Exercise prompt: The lines to reproduce run from the one containing "- Authenticated or" through the end of the records below. Reproduce them exactly and add nothing.

-- -- --

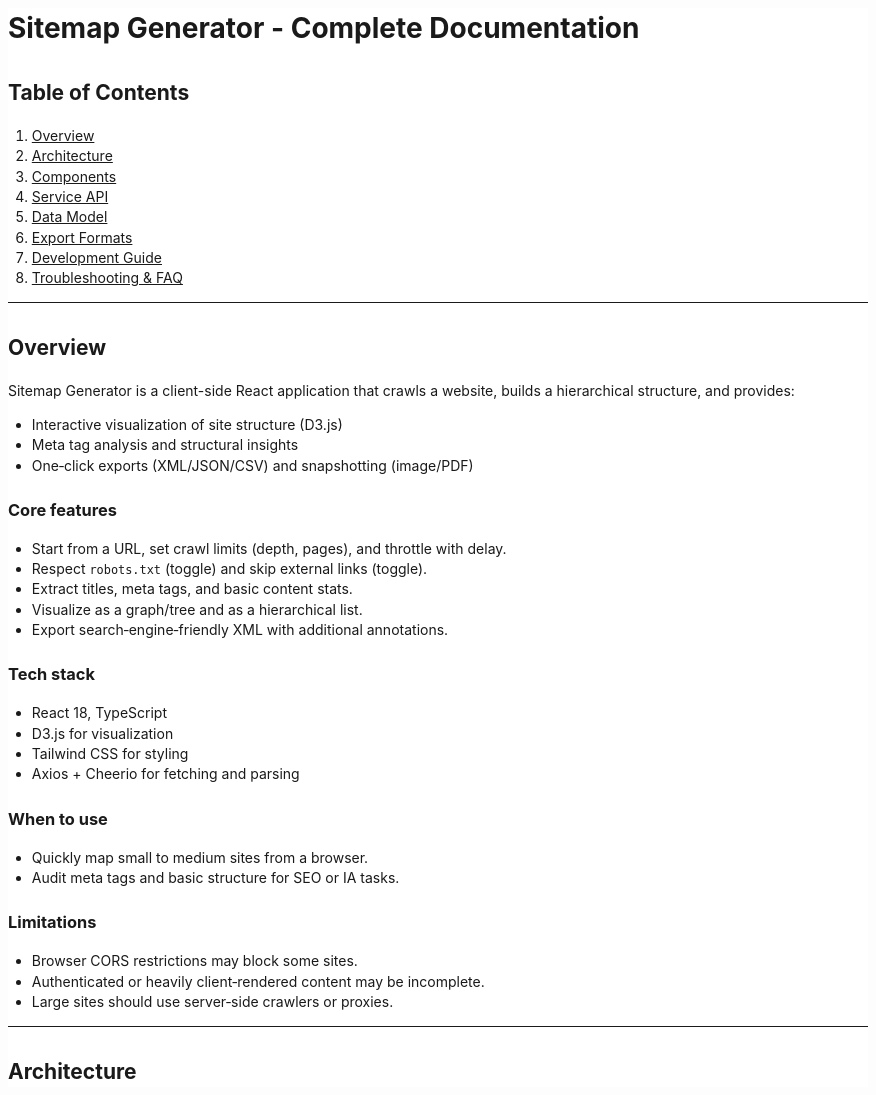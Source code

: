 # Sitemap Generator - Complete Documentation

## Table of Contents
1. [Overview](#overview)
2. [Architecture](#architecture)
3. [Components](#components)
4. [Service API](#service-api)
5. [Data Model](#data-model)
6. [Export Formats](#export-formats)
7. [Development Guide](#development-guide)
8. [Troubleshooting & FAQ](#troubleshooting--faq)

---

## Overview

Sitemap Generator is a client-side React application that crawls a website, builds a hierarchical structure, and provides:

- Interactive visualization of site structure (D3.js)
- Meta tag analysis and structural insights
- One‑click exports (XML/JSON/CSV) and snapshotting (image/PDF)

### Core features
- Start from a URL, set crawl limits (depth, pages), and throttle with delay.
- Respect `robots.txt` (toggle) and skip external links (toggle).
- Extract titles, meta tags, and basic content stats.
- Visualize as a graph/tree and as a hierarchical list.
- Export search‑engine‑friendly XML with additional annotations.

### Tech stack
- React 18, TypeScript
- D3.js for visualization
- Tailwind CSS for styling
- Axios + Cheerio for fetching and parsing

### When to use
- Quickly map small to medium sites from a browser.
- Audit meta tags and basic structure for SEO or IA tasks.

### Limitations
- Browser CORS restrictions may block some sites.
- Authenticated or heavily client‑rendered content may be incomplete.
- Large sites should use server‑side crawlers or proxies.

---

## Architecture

-- -- --

Result:
- Authenticated or heavily client‑rendered content may be incomplete.
- Large sites should use server‑side crawlers or proxies.

---

## Architecture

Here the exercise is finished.